And it’s lovely up here! Whoa. I can’t believe I’m typing this, but I have an agent! And not just any agent, but my *dream* agent. I am honored and excited to say Laura Bradford has offered me representation. And the offer came even after she listened to me fumble and mangle the English language and have trouble putting sentences together during our phone call. When I woke up yesterday morning I had to check my phone to make sure it wasn’t a dream. Crazy.
I am no expert by any means, but I will offer some observations on a few things that really helped me toward my goal of acquiring my dream agent…
#1: Be a Sponge. Soak up everything you can about the writing craft. Read as much as you can. Books on craft, other writer’s blogs, a wide variety of fiction, Sift through it and pick out the parts that click with you. Try some on for size. Keep what works. Set aside what doesn’t. In between all that, you’re still writing, right? Write the best book you can. Have other people *not related to you* read it. Revise. Rinse and Repeat until it sparkles.

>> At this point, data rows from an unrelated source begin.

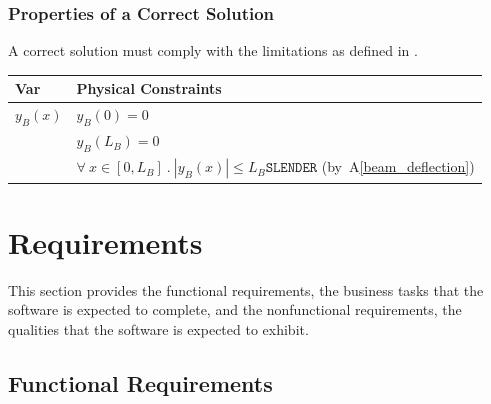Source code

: \documentclass[12pt]{article}
\newcommand{\aref}[1]{A\ref{#1}}
\begin{document}
\subsubsection{Properties of a Correct Solution}
\label{sec_CorrectSolution}

\noindent{}A correct solution must comply with the limitations as defined in
.

\begin{table}[H]
    \caption{Output Variables}
    \label{TblOutputVar}
    \renewcommand{\arraystretch}{1.2}
    \noindent
    \begin{longtable}{l l}
        \toprule
        \textbf{Var} & \textbf{Physical Constraints}                                                               \\
        \midrule
        $y_{B}(x)$   & $y_B(0) = 0$                                                                                \\
                     & $y_B(L_B) = 0$                                                                              \\
                     & $\forall~x \in [0, L_B]~.~|y_{B}(x)| \leq L_B \texttt{SLENDER}$ (by~\aref{beam_deflection}) \\
        \bottomrule
    \end{longtable}
\end{table}



\section{Requirements}

This section provides the functional requirements, the business tasks that the
software is expected to complete, and the nonfunctional requirements, the
qualities that the software is expected to exhibit.

\subsection{Functional Requirements}
\end{document}
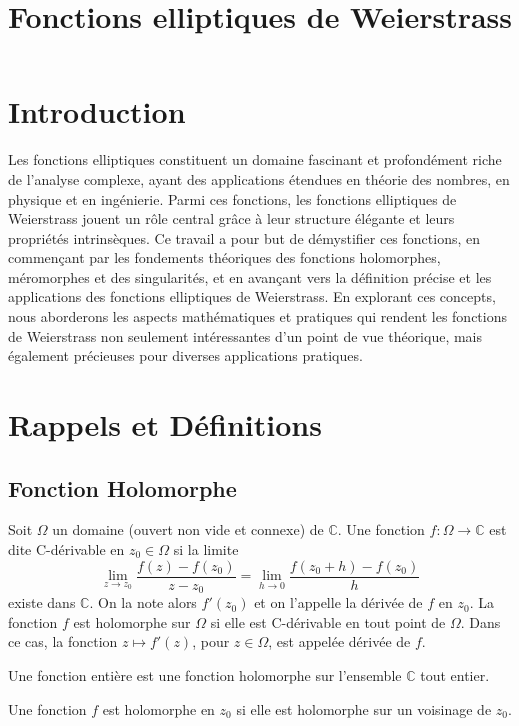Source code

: \documentclass[12pt]{article}
\title{Fonctions elliptiques de Weierstrass}
\author{}
\date{}
\begin{document}
\maketitle
\newpage
\tableofcontents
\newpage

\section*{Introduction}
Les fonctions elliptiques constituent un domaine fascinant et profondément riche de l'analyse complexe, ayant des applications étendues en théorie des nombres,
en physique et en ingénierie. Parmi ces fonctions, les fonctions elliptiques de Weierstrass jouent un rôle central grâce à leur structure élégante et leurs
propriétés intrinsèques. Ce travail a pour but de démystifier ces fonctions, en commençant par les fondements théoriques des fonctions holomorphes, méromorphes
et des singularités, et en avançant vers la définition précise et les applications des fonctions elliptiques de Weierstrass. En explorant ces concepts, nous
aborderons les aspects mathématiques et pratiques qui rendent les fonctions de Weierstrass non seulement intéressantes d'un point de vue théorique, mais également
précieuses pour diverses applications pratiques.

\newpage
\section{Rappels et Définitions}

\subsection{Fonction Holomorphe}
Soit $\Omega$ un domaine (ouvert non vide et connexe) de $\mathbb{C}$. Une fonction $f : \Omega \to \mathbb{C}$ est dite C-dérivable en $z_0 \in \Omega$ si la limite
\[
\lim_{z \to z_0} \frac{f(z) - f(z_0)}{z - z_0} = \lim_{h \to 0} \frac{f(z_0 + h) - f(z_0)}{h}
\]
existe dans $\mathbb{C}$. On la note alors $f'(z_0)$ et on l’appelle la dérivée de $f$ en $z_0$. La fonction $f$ est holomorphe sur $\Omega$ si elle est C-dérivable en tout point de $\Omega$. Dans ce cas, la fonction $z \mapsto f'(z)$, pour $z \in \Omega$, est appelée dérivée de $f$.

Une fonction entière est une fonction holomorphe sur l’ensemble $\mathbb{C}$ tout entier.

Une fonction $f$ est holomorphe en $z_0$ si elle est holomorphe sur un voisinage de $z_0$.\\
\end{document}
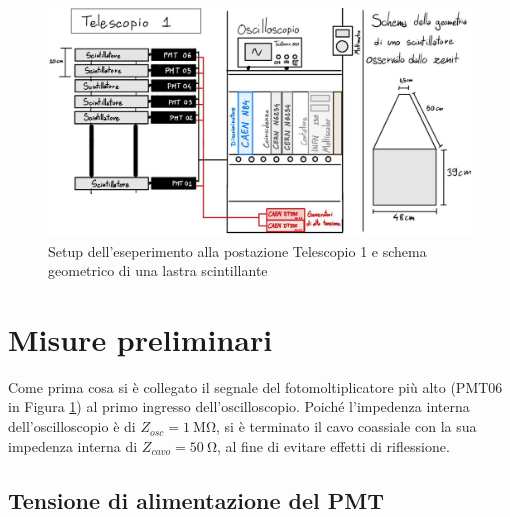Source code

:\documentclass[10pt,a4paper]{article}
\begin{document}
\begin{figure}[h]
    \centering
    \includegraphics[width=\columnwidth]{img/setup+.jpeg}
    \caption{Setup dell'eseperimento alla postazione Telescopio 1 e schema geometrico di una lastra scintillante}
    \label{fig:setup}
\end{figure}


\section{Misure preliminari}

Come prima cosa si è collegato il segnale del fotomoltiplicatore più alto (PMT06 in Figura \ref{fig:setup}) al primo ingresso dell'oscilloscopio. Poiché l'impedenza interna dell'oscilloscopio è di $Z_{osc}=\SI{1}{\mega \ohm}$, si è terminato il cavo coassiale con la sua impedenza interna di $Z_{cavo}=\SI{50}{\ohm}$, al fine di evitare effetti di riflessione.

\subsection{Tensione di alimentazione del PMT}
\end{document}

#2 Decide if you want an agent. Nope, you don’t need one. You might not want one. I did. I love the idea of a working partnership with an agent. Paying an agent a percentage of my earnings to champion my work, to focus on the subbing part so I have more time to focus on writing? Dude, I’m in.

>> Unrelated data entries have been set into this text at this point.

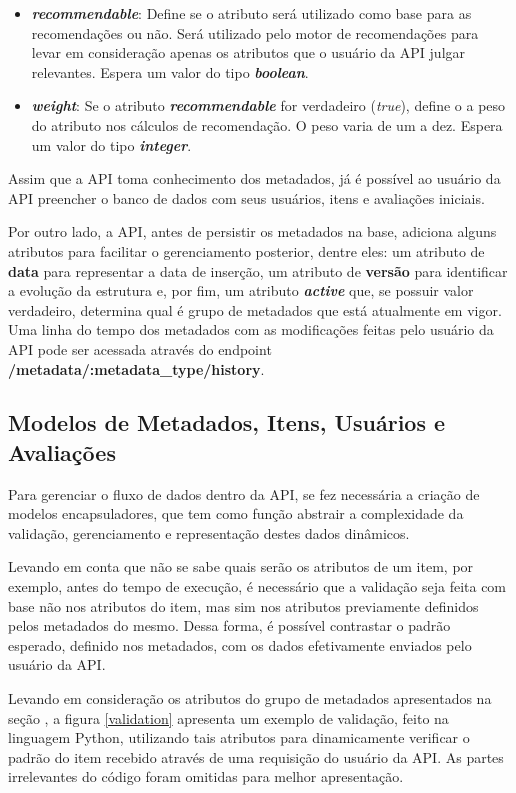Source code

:\documentclass[12pt, openright, oneside, a4paper, brazil]{abntex2}
\begin{document}
\begin{itemize}
	\item \textbf{\textit{recommendable}}: Define se o atributo será utilizado como base para as recomendações ou não. Será utilizado pelo motor de recomendações para levar em consideração apenas os atributos que o usuário da API julgar relevantes. Espera um valor do tipo \textbf{\textit{boolean}}.

	\item \textbf{\textit{weight}}: Se o atributo \textbf{\textit{recommendable}} for verdadeiro (\textit{true}), define o a peso do atributo nos cálculos de recomendação. O peso varia de um a dez. Espera um valor do tipo \textbf{\textit{integer}}.
\end{itemize}

Assim que a API toma conhecimento dos metadados, já é possível ao usuário da API preencher o banco de dados com seus usuários, itens e avaliações iniciais.

Por outro lado, a API, antes de persistir os metadados na base, adiciona alguns atributos para facilitar o gerenciamento posterior, dentre eles: um atributo de \textbf{data} para representar a data de inserção, um atributo de \textbf{versão} para identificar a evolução da estrutura e, por fim, um atributo \textbf{\textit{active}} que, se possuir valor verdadeiro, determina qual é grupo de metadados que está atualmente em vigor. Uma linha do tempo dos metadados com as modificações feitas pelo usuário da API pode ser acessada através do endpoint \textbf{/metadata/:metadata\_type/history}.

\subsection{Modelos de Metadados, Itens, Usuários e Avaliações} \label{analisador:modelos}

Para gerenciar o fluxo de dados dentro da API, se fez necessária a criação de modelos encapsuladores, que tem como função abstrair a complexidade da validação, gerenciamento e representação destes dados dinâmicos.

Levando em conta que não se sabe quais serão os atributos de um item, por exemplo, antes do tempo de execução, é necessário que a validação seja feita com base não nos atributos do item, mas sim nos atributos previamente definidos pelos metadados do mesmo. Dessa forma, é possível contrastar o padrão esperado, definido nos metadados, com os dados efetivamente enviados pelo usuário da API.

Levando em consideração os atributos do grupo de metadados apresentados na seção , a figura \ref{validation} apresenta um exemplo de validação, feito na linguagem Python, utilizando tais atributos para dinamicamente verificar o padrão do item recebido através de uma requisição do usuário da API. As partes irrelevantes do código foram omitidas para melhor apresentação.
\end{document}
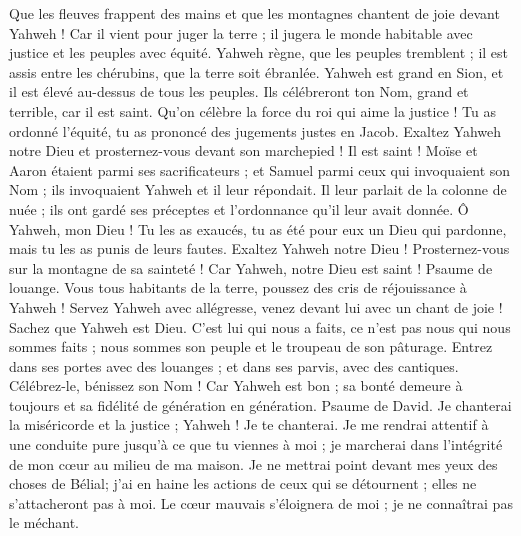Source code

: \begin{multicols}{2}
Que les fleuves frappent des mains et que les montagnes chantent de joie
devant Yahweh ! Car il vient pour juger la terre ; il jugera le monde habitable avec justice et les peuples avec équité.
\VerseOne{}Yahweh règne, que les peuples tremblent ; il est assis entre les chérubins, que la terre soit ébranlée.
Yahweh est grand en Sion, et il est élevé au-dessus de tous les peuples.
Ils célébreront ton Nom, grand et terrible, car il est saint.
Qu'on célèbre la force du roi qui aime la justice ! Tu as ordonné l'équité, tu as prononcé des jugements justes en Jacob.
Exaltez Yahweh notre Dieu et prosternez-vous devant son marchepied ! Il est saint !
Moïse et Aaron étaient parmi ses sacrificateurs ; et Samuel parmi ceux qui invoquaient son Nom ; ils invoquaient Yahweh et il leur répondait.
Il leur parlait de la colonne de nuée ; ils ont gardé ses préceptes et l'ordonnance qu'il leur avait donnée.
Ô Yahweh, mon Dieu ! Tu les as exaucés, tu as été pour eux un Dieu qui pardonne, mais tu les as punis de leurs fautes.
Exaltez Yahweh notre Dieu ! Prosternez-vous sur la montagne de sa sainteté ! Car Yahweh, notre Dieu est saint !
\VerseOne{}Psaume de louange. Vous tous habitants de la terre, poussez des cris de réjouissance à Yahweh !
Servez Yahweh avec allégresse, venez devant lui avec un chant de joie !
Sachez que Yahweh est Dieu. C'est lui qui nous a faits, ce n'est pas nous qui nous sommes faits ; nous sommes son peuple et le troupeau de son pâturage.
Entrez dans ses portes avec des louanges ; et dans ses parvis, avec des cantiques. Célébrez-le, bénissez son Nom !
Car Yahweh est bon ; sa bonté demeure à toujours et sa fidélité de génération en génération.
\VerseOne{}Psaume de David. Je chanterai la miséricorde et la justice ; Yahweh ! Je te chanterai.
Je me rendrai attentif à une conduite pure jusqu'à ce que tu viennes à moi ; je marcherai dans l'intégrité de mon cœur au milieu de ma maison.
Je ne mettrai point devant mes yeux des choses de Bélial; j'ai en haine les actions de ceux qui se détournent ; elles ne s'attacheront pas à moi.
Le cœur mauvais s'éloignera de moi ; je ne connaîtrai pas le méchant.

\end{multicols}
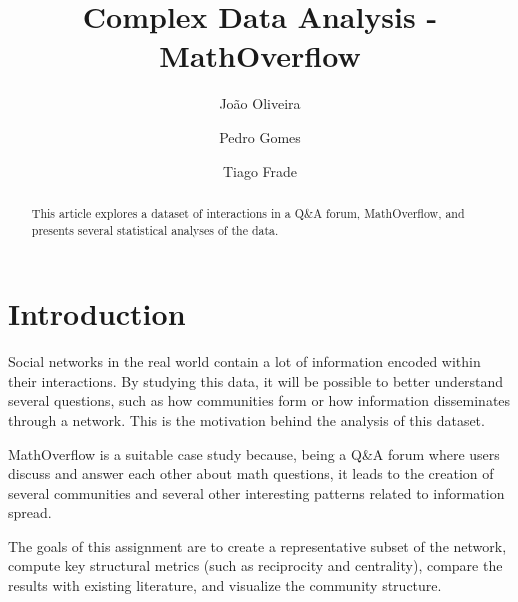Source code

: \documentclass[sigplan]{acmart}
\begin{document}
\title{Complex Data Analysis - MathOverflow}

\author{João Oliveira}

\author{Pedro Gomes}

\author{Tiago Frade}


\pagestyle{plain} %

\begin{abstract}
  This article explores a dataset of interactions in a Q\&A forum, MathOverflow, and presents several statistical analyses of the data.
\end{abstract}

\maketitle

\section{Introduction}\label{sec:introduction}
        Social networks in the real world contain a lot of information encoded within their interactions. By studying this data, it will be possible to better understand several questions, such as how communities form or how information disseminates through a network. This is the motivation behind the analysis of this dataset.
        
        MathOverflow is a suitable case study because, being a Q\&A forum where users discuss and answer each other about math questions, it leads to the creation of several communities and several other interesting patterns related to information spread.
        
        The goals of this assignment are to create a representative subset of the network, compute key structural metrics (such as reciprocity and centrality), compare the results with existing literature, and visualize the community structure.
    
\end{document}
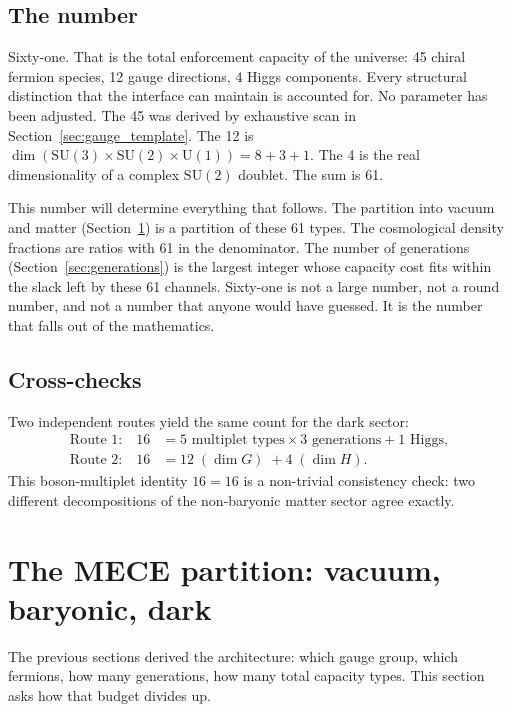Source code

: \documentclass[11pt]{article}
\newcommand{\SU}{\mathrm{SU}}
\newcommand{\U}{\mathrm{U}}
\begin{document}
\subsection{The number}

Sixty-one.  That is the total enforcement capacity of the universe: 45 chiral fermion species, 12 gauge directions, 4 Higgs components.  Every structural distinction that the interface can maintain is accounted for.  No parameter has been adjusted.  The 45 was derived by exhaustive scan in Section~\ref{sec:gauge_template}.  The 12 is $\dim(\SU(3) \times \SU(2) \times \U(1)) = 8 + 3 + 1$.  The 4 is the real dimensionality of a complex $\SU(2)$ doublet.  The sum is 61.

This number will determine everything that follows.  The partition into vacuum and matter (Section~\ref{sec:partition}) is a partition of these 61 types.  The cosmological density fractions are ratios with 61 in the denominator.  The number of generations (Section~\ref{sec:generations}) is the largest integer whose capacity cost fits within the slack left by these 61 channels.  Sixty-one is not a large number, not a round number, and not a number that anyone would have guessed.  It is the number that falls out of the mathematics.

\subsection{Cross-checks}

Two independent routes yield the same count for the dark sector:
\begin{align}
\text{Route 1:} \quad 16 &= 5 \text{ multiplet types} \times 3 \text{ generations} + 1 \text{ Higgs}, \\
\text{Route 2:} \quad 16 &= 12 \;(\dim G) \;+ 4 \;(\dim H).
\end{align}
This boson-multiplet identity $16 = 16$ is a non-trivial consistency check: two different decompositions of the non-baryonic matter sector agree exactly.


\section{The MECE partition: vacuum, baryonic, dark}
\label{sec:partition}

The previous sections derived the architecture: which gauge group, which fermions, how many generations, how many total capacity types.  This section asks how that budget divides up.
\end{document}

#3 Research the heck out of possible agents. This step took me awhile, partly because when I started my research two years ago, I didn’t have any connections to other writers. Heck, I didn’t even know what a CP was! If you have other writer friends who have agents, you may already know a lot about agents and have some in mind. I didn’t, so I spent a month researching.
I read interviews with Laura Bradford and it was pretty much agent-love at first sight. “Our mission at the Bradford Literary Agency is to form true partnerships with our clients and build long-term relationships that extend from writing the first draft through the length of the author’s career.” Yes! This is exactly what I wanted. And look at some of the amazing writers she represents: Ann Aguirre, Jenn Bennett, Lauren Dane, HelenKay Dimon and Nan Dixon (Just to name a few.)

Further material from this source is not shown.